I ended up buying one book Hamlet's Hit Points by Robin Laws which looked like it might be an interesting book about game mastering.
Sunday we had our in person session. I continued running The Cursed Chateau which we started back in October, uses the "we'll make up the characters as we go" method, which isn't turning out too bad, except in the first combat everyone basically had to figure out a number of attributes, so it probably would have been faster to decide some of those all at once in the beginning anyway. I guess it really wasn't much of a time saver. Maybe if we had at least just rolled attributes before starting.
The party had just entered the chateau and moved into a covered walkway at the back of the middle wing of the house. Three armchairs and two armoires animate and attack and that combat took way too long for how unimportant it was. There were some good ideas from the players, though, like sitting on the chairs and riding them like bucking broncos, or pushing over the armoires into an oil puddle on the floor and lighting it up. After awhile I not so subtle suggested that running away is always an option (this group has never really done that), so they moved out of the walkway, which causes the furniture to stop attacking.
The actress PC spied into the kitchen and saw the two servants in there, but did not enter. The party went up the stairs (it was a literal toss-up to decide on going up or down). In the library they met one of the insubstantial maids, and the dashing lord swashbuckler PC at least helped her in tidying up the place a bit. The maid was also questioned a bit, and the party did learn that the master bedroom is in the west wing of the house (they were in the east wing). They also learned that the master has other books in the study, after searching for anything of interest in this room. Someone thought to look for a family bible, which seemed like a logical thing, so I left them find that and discover how the current lord's parents had died when he was very young.
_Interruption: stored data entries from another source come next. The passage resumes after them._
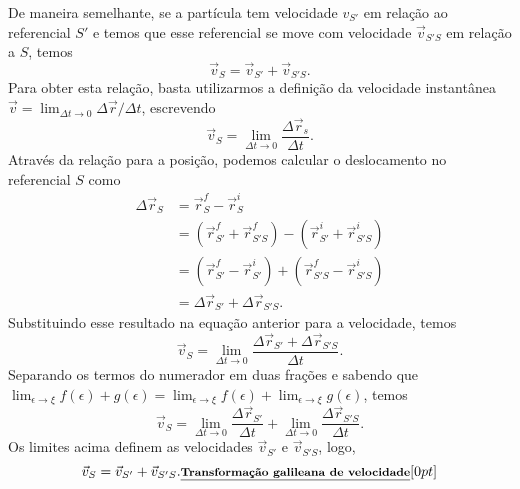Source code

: De maneira semelhante, se a partícula tem velocidade $v_{S'}$ em relação ao referencial $S'$ e temos que esse referencial se move com velocidade $\vec{v}_{S'S}$ em relação a $S$, temos
\begin{equation}
  \vec{v}_S = \vec{v}_{S'} + \vec{v}_{S'S}.
\end{equation}
Para obter esta relação, basta utilizarmos a definição da velocidade instantânea $\vec{v} = \lim_{\Delta t \to 0} \Delta \vec{r} / \Delta t$, escrevendo
\begin{equation}
  \vec{v}_S = \lim_{\Delta t \to 0} \frac{\Delta \vec{r}_s}{\Delta t}.
\end{equation}
%
Através da relação para a posição, podemos calcular o deslocamento no referencial $S$ como
\begin{align}
  \Delta \vec{r}_S &= \vec{r}_S^f - \vec{r}_S^i \\
  &= (\vec{r}_{S'}^f + \vec{r}_{S'S}^f) - (\vec{r}_{S'}^i + \vec{r}_{S'S}^i) \\
  &= (\vec{r}_{S'}^f - \vec{r}_{S'}^i) + (\vec{r}_{S'S}^f - \vec{r}_{S'S}^i) \\
  &= \Delta \vec{r}_{S'} + \Delta \vec{r}_{S'S}.
\end{align}
%
Substituindo esse resultado na equação anterior para a velocidade, temos
\begin{equation}
  \vec{v}_S = \lim_{\Delta t \to 0} \frac{\Delta \vec{r}_{S'} + \Delta \vec{r}_{S'S}}{\Delta t}.
\end{equation}
%
Separando os termos do numerador em duas frações e sabendo que $\lim_{\epsilon \to \xi} f(\epsilon) + g(\epsilon) = \lim_{\epsilon \to \xi} f(\epsilon) + \lim_{\epsilon \to \xi} g(\epsilon)$, temos
\begin{equation}
  \vec{v}_S = \lim_{\Delta t \to 0} \frac{\Delta\vec{r}_{S'}}{\Delta t} + \lim_{\Delta t \to 0} \frac{\Delta \vec{r}_{S'S}}{\Delta t}.
\end{equation}
%
Os limites acima definem as velocidades $\vec{v}_{S'}$ e $\vec{v}_{S'S}$, logo,
\begin{equation}
  \vec{v}_S = \vec{v}_{S'} + \vec{v}_{S'S}. \relax{\footnotesize\emph{\textbf{Transformação galileana de velocidade}}}[0pt]
\end{equation}


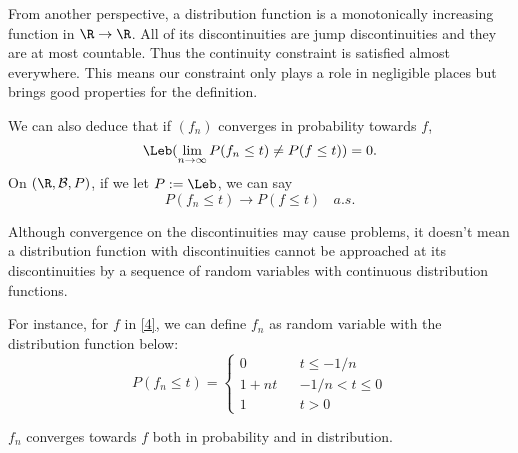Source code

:     From another perspective, a distribution function is a monotonically increasing function in $\R \to \R$. All of its discontinuities are jump discontinuities and they are at most countable. Thus the continuity constraint is satisfied almost everywhere. This means our constraint only plays a role in negligible places but brings good properties for the definition.
    
    We can also deduce that if $(f_n)$ converges in probability towards $f$, \[
        \Leb(\lim_{n \to \infty} P(f_n \leq t) \neq P(f \leq t)) = 0.
    \]
    On $(\R, \mathcal{B}, P)$, if we let $P := \Leb$, we can say\[
        P(f_n \leq t) \to P(f \leq t) \ \ \ \ a.s.
    \]

    \begin{remark}
        Although convergence on the discontinuities may cause problems, it doesn't mean a distribution function with discontinuities cannot be approached at its discontinuities by a sequence of random variables with continuous distribution functions.
        
        For instance, for $f$ in \cref{4}, we can define $f_n$ as random variable with the distribution function below: \[
            P(f_n \leq t) = \left\{
                \begin{array}{lcl}
                    0 & & t \leq - 1 / n \\
                    1 + nt & & - 1 / n < t \leq 0\\
                    1 & & t > 0
                \end{array}
            \right.
        \]
    \end{remark}

    $f_n$ converges towards $f$ both in probability and in distribution.
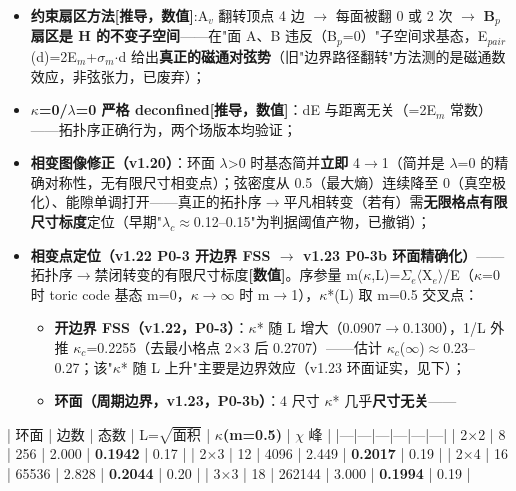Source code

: \documentclass[UTF8,fontset=windows]{csoarticle}
\newcommand{\mtag}[1]{\textbf{[#1]}}
\newcommand{\down}[1]{\ensuremath{_{#1}}}
\begin{document}
\begin{itemize}
\item \textbf{约束扇区方法\mtag{推导，数值}}:A\down{v} 翻转顶点 4 边 \ensuremath{\to} 每面被翻 0 或 2 次 \ensuremath{\to} \textbf{B\down{p} 扇区是 H 的不变子空间}------在"面 A、B 违反（B\down{p}=0）"子空间求基态，E\down{pair}(d)=2E\down{m}+\ensuremath{\sigma}\down{m}\ensuremath{\cdot}d 给出\textbf{真正的磁通对弦势}（旧"边界路径翻转"方法测的是磁通数效应，非弦张力，已废弃）；
\item \textbf{\ensuremath{\kappa}=0/\ensuremath{\lambda}=0 严格 deconfined}\mtag{推导，数值}：dE 与距离无关（=2E\down{m} 常数）------拓扑序正确行为，两个场版本均验证；
\item \textbf{相变图像修正（v1.20）}：环面 \ensuremath{\lambda}>0 时基态简并\textbf{立即} 4\ensuremath{\to}1（简并是 \ensuremath{\lambda}=0 的精确对称性，无有限尺寸相变点）；弦密度从 0.5（最大熵）连续降至 0（真空极化）、能隙单调打开------真正的拓扑序\ensuremath{\to}平凡相转变（若有）需\textbf{无限格点有限尺寸标度}定位（早期"\ensuremath{\lambda}\down{c}\ensuremath{\approx}0.12--0.15"为判据阈值产物，已撤销）；
\item \textbf{相变点定位（v1.22 P0-3 开边界 FSS \ensuremath{\to} v1.23 P0-3b 环面精确化）}------拓扑序\ensuremath{\to}禁闭转变的有限尺寸标度\mtag{数值}。序参量 m(\ensuremath{\kappa},L)=\ensuremath{\Sigma}\down{e}\ensuremath{\langle}X\down{e}\ensuremath{\rangle}/E（\ensuremath{\kappa}=0 时 toric code 基态 m=0，\ensuremath{\kappa}\ensuremath{\to}\ensuremath{\infty} 时 m\ensuremath{\to}1），\ensuremath{\kappa}*(L) 取 m=0.5 交叉点：
\begin{itemize}
\item \textbf{开边界 FSS（v1.22，P0-3）}：\ensuremath{\kappa}* 随 L 增大（0.0907\ensuremath{\to}0.1300），1/L 外推 \ensuremath{\kappa}\down{c}=0.2255（去最小格点 2\ensuremath{\times}3 后 0.2707）------估计 \ensuremath{\kappa}\down{c}(\ensuremath{\infty})\ensuremath{\approx}0.23--0.27；该"\ensuremath{\kappa}* 随 L 上升"主要是边界效应（v1.23 环面证实，见下）；
\item \textbf{环面（周期边界，v1.23，P0-3b）}：4 尺寸 \ensuremath{\kappa}* 几乎\textbf{尺寸无关}------
\end{itemize}
\end{itemize}

    | 环面 | 边数 | 态数 | L=\ensuremath{\sqrt{面积}} | \textbf{\ensuremath{\kappa}\*(m=0.5)} | \ensuremath{\chi} 峰 |
    |---|---|---|---|---|---|
    | 2\ensuremath{\times}2 | 8 | 256 | 2.000 | \textbf{0.1942} | 0.17 |
    | 2\ensuremath{\times}3 | 12 | 4096 | 2.449 | \textbf{0.2017} | 0.19 |
    | 2\ensuremath{\times}4 | 16 | 65536 | 2.828 | \textbf{0.2044} | 0.20 |
    | 3\ensuremath{\times}3 | 18 | 262144 | 3.000 | \textbf{0.1994} | 0.19 |
\end{document}
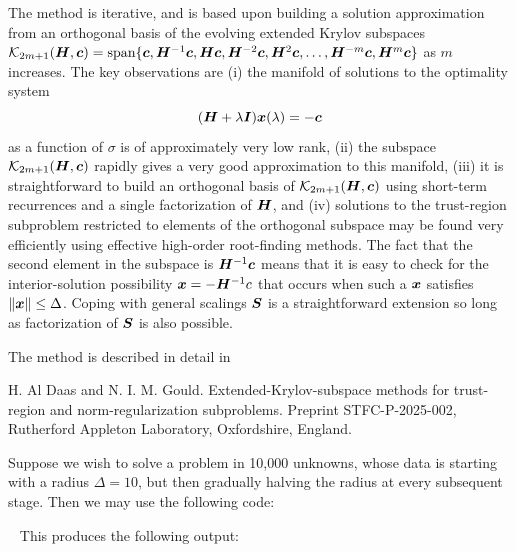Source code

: \documentclass{galahad}
\newcommand{\package}{trek}
\begin{document}
\noindent
The method is iterative, and is based upon building a solution approximation
from an orthogonal basis of the evolving extended Krylov subspaces
${\cal K}_{2m+1}(\bmH,\bmc) = \mbox{span}\{\bmc,\bmH^{-1}\bmc,\bmH \bmc,
 \bmH^{-2}\bmc, \bmH^2\bmc,\ldots,\bmH^{-m}\bmc,\bmH^{m}\bmc\}$
as $m$ increases. The key observations are (i) the manifold of
solutions to the optimality system
\[ ( {\bm{H}} + \lambda {\bm{I}} ) {\bm{x}}(\lambda) = - {\bm{c}}\]
as a function of $\sigma$ is of approximately very low rank, (ii)
the subspace ${\cal K}_{2m+1}(\bmH,\bmc)$ rapidly gives a very good 
approximation to this manifold, (iii) it is straightforward to
build an orthogonal basis of ${\cal K}_{2m+1}(\bmH,\bmc)$
using short-term recurrences and a single factorization of ${\bm{H}}$, and
(iv) solutions to the trust-region subproblem restricted to elements
of the orthogonal subspace may be found very efficiently 
using effective high-order root-finding methods. The fact that the
second element in the subspace is ${\bm{H}}^{-1} {\bm{c}}$ means that it is easy
to check for the interior-solution possibility ${\bm{x}} = - {\bm{H}}^{-1} c$
that occurs when such a ${\bm{x}}$ satisfies $\|{\bm{x}}\| \leq \Delta$.
Coping with general scalings ${\bm{S}}$ is a straightforward extension so long
as factorization of ${\bm{S}}$ is also possible.

\galreference
The method is described in detail in
\vspace*{1mm}

\noindent
H. Al Daas and N. I. M. Gould.
Extended-Krylov-subspace methods for trust-region and norm-regularization 
subproblems. Preprint STFC-P-2025-002, Rutherford Appleton Laboratory,
Oxfordshire, England.


\galexample
Suppose we wish to solve a problem in 10,000 unknowns, whose data is
starting with a radius $\Delta = 10$, but then gradually halving the radius
at every subsequent stage. Then we may use the following code:

{\tt \small
\VerbatimInput{\packageexample}
}
\noindent
This produces the following output:
{\tt \small
\VerbatimInput{\packageresults}
}
\end{document}
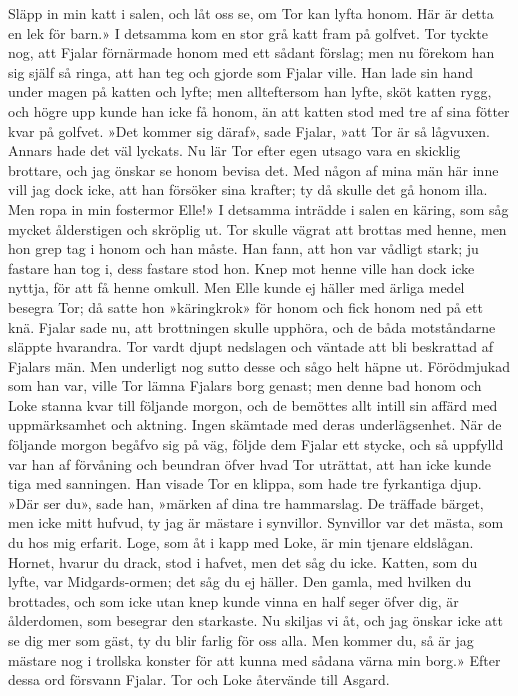 Släpp in min katt i salen, och låt oss se, om Tor kan lyfta honom. Här
är detta en lek för barn.» I detsamma kom en stor grå katt fram på
golfvet. Tor tyckte nog, att Fjalar förnärmade honom med ett sådant
förslag; men nu förekom han sig själf så ringa, att han teg och gjorde
som Fjalar ville. Han lade sin hand under magen på katten och lyfte; men
allteftersom han lyfte, sköt katten rygg, och högre upp kunde han icke
få honom, än att katten stod med tre af sina fötter kvar på golfvet.
»Det kommer sig däraf», sade Fjalar, »att Tor är så lågvuxen. Annars
hade det väl lyckats. Nu lär Tor efter egen utsago vara en skicklig
brottare, och jag önskar se honom bevisa det. Med någon af mina män här
inne vill jag dock icke, att han försöker sina krafter; ty då skulle det
gå honom illa. Men ropa in min fostermor Elle!» I detsamma inträdde i
salen en käring, som
\protect\hypertarget{lb1625905.xhtmlux5cux23start44}{}{}\protect\hypertarget{lb1625905.xhtmlux5cux23start44-a}{}{}\protect\hypertarget{lb1625905.xhtmlux5cux23start44-b}{}{}\protect\hypertarget{lb1625905.xhtmlux5cux23start44-c}{}{}\protect\hypertarget{lb1625905.xhtmlux5cux23start44-d}{}{}
såg mycket ålderstigen och skröplig ut. Tor skulle vägrat att brottas
med henne, men hon grep tag i honom och han måste. Han fann, att hon var
vådligt stark; ju fastare han tog i, dess fastare stod hon. Knep mot
henne ville han dock icke nyttja, för att få henne omkull. Men Elle
kunde ej häller med ärliga medel besegra Tor; då satte hon »käringkrok»
för honom och fick honom ned på ett knä. Fjalar sade nu, att brottningen
skulle upphöra, och de båda motståndarne släppte hvarandra. Tor vardt
djupt nedslagen och väntade att bli beskrattad af Fjalars män. Men
underligt nog sutto desse och sågo helt häpne ut. Förödmjukad som han
var, ville Tor lämna Fjalars borg genast; men denne bad honom och Loke
stanna kvar till följande morgon, och de bemöttes allt intill sin affärd
med uppmärksamhet och aktning. Ingen skämtade med deras underlägsenhet.
När de följande morgon begåfvo sig på väg, följde dem Fjalar ett stycke,
och så uppfylld var han af förvåning och beundran öfver hvad Tor
uträttat, att han icke kunde tiga med sanningen. Han visade Tor en
klippa, som hade tre fyrkantiga djup. »Där ser du», sade han, »märken af
dina tre hammarslag. De träffade bärget, men icke mitt hufvud, ty jag är
mästare i synvillor. Synvillor var det mästa, som du hos mig erfarit.
Loge, som åt i kapp med Loke, är min tjenare eldslågan. Hornet, hvarur
du drack, stod i hafvet, men det såg du icke. Katten, som du lyfte, var
Midgards-ormen; det såg du ej häller. Den gamla, med hvilken du
brottades, och som icke utan knep kunde vinna en half seger öfver dig,
är ålderdomen, som besegrar den starkaste. Nu skiljas vi åt, och jag
önskar icke att se dig mer som gäst, ty du blir farlig för oss alla. Men
kommer du, så är jag mästare nog i trollska konster för att kunna med
sådana värna min borg.» Efter dessa ord försvann Fjalar. Tor och Loke
återvände till Asgard.

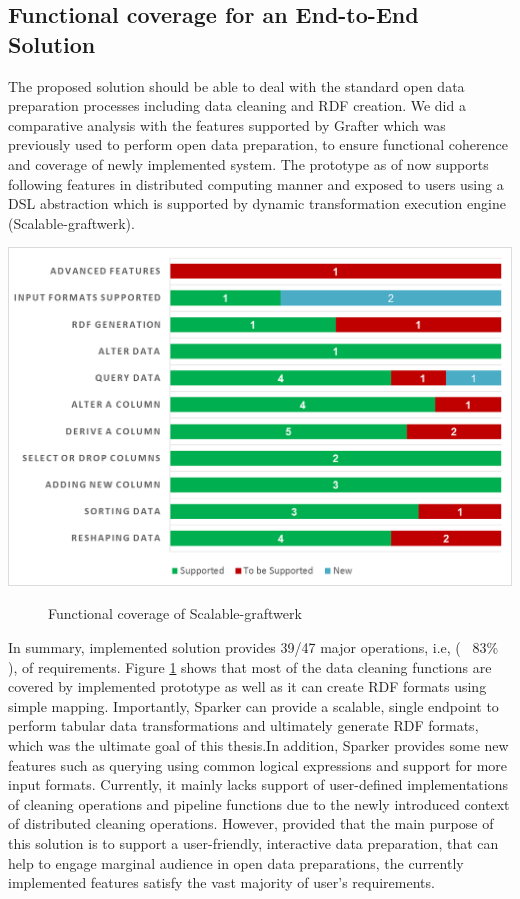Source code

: \subsection{Functional coverage for an End-to-End Solution}
The proposed solution should be able to deal with the standard open data preparation processes including data cleaning and RDF creation. We did a comparative analysis with the features supported by Grafter which was previously used to perform open data preparation, to ensure functional coherence and coverage of newly implemented system.  The prototype as of now supports following features in distributed computing manner and exposed to users using a DSL abstraction which is supported by dynamic transformation execution engine (Scalable-graftwerk). 
\begin{center}
	\includegraphics[width=38em]{./Figures/functional-coverage-new}
	\begin{figure}[htbp]
    \caption{Functional coverage of Scalable-graftwerk}
    \label{fig:func-coverage}
	\end{figure}
\end{center}
In summary, implemented solution provides 39/47 major operations, i.e, ( ~83\% ), of requirements. Figure \ref{fig:func-coverage} shows that most of the data cleaning functions are covered by implemented prototype as well as it can create RDF formats using simple mapping. Importantly, Sparker can provide a scalable, single endpoint to perform tabular data transformations and ultimately generate RDF formats, which was the ultimate goal of this thesis.In addition, Sparker provides some new features such as querying using common logical expressions and support for more input formats.   Currently, it mainly lacks support of user-defined implementations of cleaning operations and pipeline functions due to the newly introduced context of distributed cleaning operations. However, provided that the main purpose of this solution is to support a user-friendly, interactive data preparation, that can help to engage marginal audience in open data preparations, the currently implemented features satisfy the vast majority of user's requirements. 
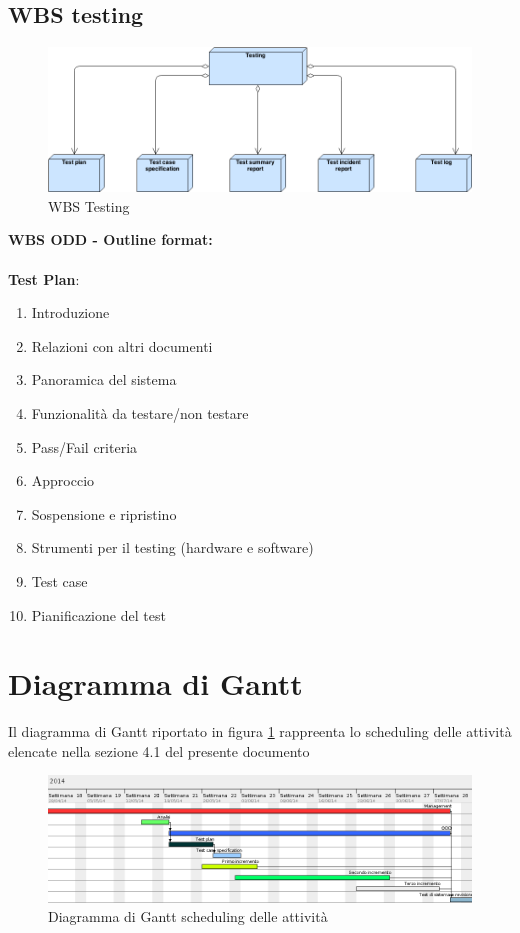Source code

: \subsection{WBS testing}
\begin{figure}[ht]
\centering
\includegraphics[width=\textwidth]{img/WBS_testing.png}
\caption{WBS Testing} 
\end{figure}
\textbf{WBS ODD - Outline format:}\\ \\
\textbf{Test Plan}:
\begin{enumerate}
\item Introduzione
\item Relazioni con altri documenti
\item Panoramica del sistema
\item Funzionalità da testare/non testare
\item Pass/Fail criteria
\item Approccio
\item Sospensione e ripristino
\item Strumenti per il testing (hardware e software)
\item Test case
\item Pianificazione del test
\end{enumerate}
\clearpage

\section{Diagramma di Gantt}
Il diagramma di Gantt riportato in figura \ref{gantMain} rappreenta lo scheduling delle attività elencate nella sezione 4.1 del presente documento
\begin{figure}[ht]
\centering
\includegraphics[width=\textwidth]{Gantt/Generic.png} 
\caption{Diagramma di Gantt scheduling delle attività}
\label{gantMain}
\end{figure}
Crossing over to the southern wing, lookig for a way to the west they found the winter dining room, wherein one of the footmen was found. He offered to show them somewhere, but instead they convinced him the staff in the kitchen needed his attention. The next room to the west was a gallery overlooking the main dining hall. A dessicated corpse stood in front of a stained glass window. The dragoon captain looked at the window and managed to pass a save against its (unknown to them) magic (which was disappointing as the results could be pretty hilarious). The nun used her sling to break the window.
At a dead end for getting west, the party went back downstairs and tried the room below the winter dining room, this time a servant's quarters of some kind, empty of any inhabitant at the time. The next room over was the pantry, wherein one of the other maids, this was looking very ghoulish and crazy, was looking for... something... the party directed her one direction, she went the other.
The combat took up too much of the time. The random table you roll on when the party enters each room is... often pointless. Little things that have no significance, don't add much to the atmosphere, and have no real interaction to them. At least once it actually came up with one of the servants (all the other cases were ones where the servant was in a specific room x% of the time). But in all cases the servants disposition and interaction was pretty clear, which goes against the adventure's instructions about how the servants disposition should be randomly decided with a reaction roll. Maybe I was just finding specific ones that contradicted that.
We decided after we stopped playing that Ian is going to take over DMing next. He's going to run us through one of the 5e adventures (the one that takes place in Waterdeep). He had started running that for a different group (including me) earlier in the year, but we never got very far. So I'll get a break from the DMing for a bit, though maybe I will instead try again to start up a game for some of my work colleagues, as we have a lot of people who have or do play rpgs.
All in all it was a busy weekend and now it's Monday and I don't feel like I got a lot of rest or anything (being on my feet at the convention for like 3 hours was a lot).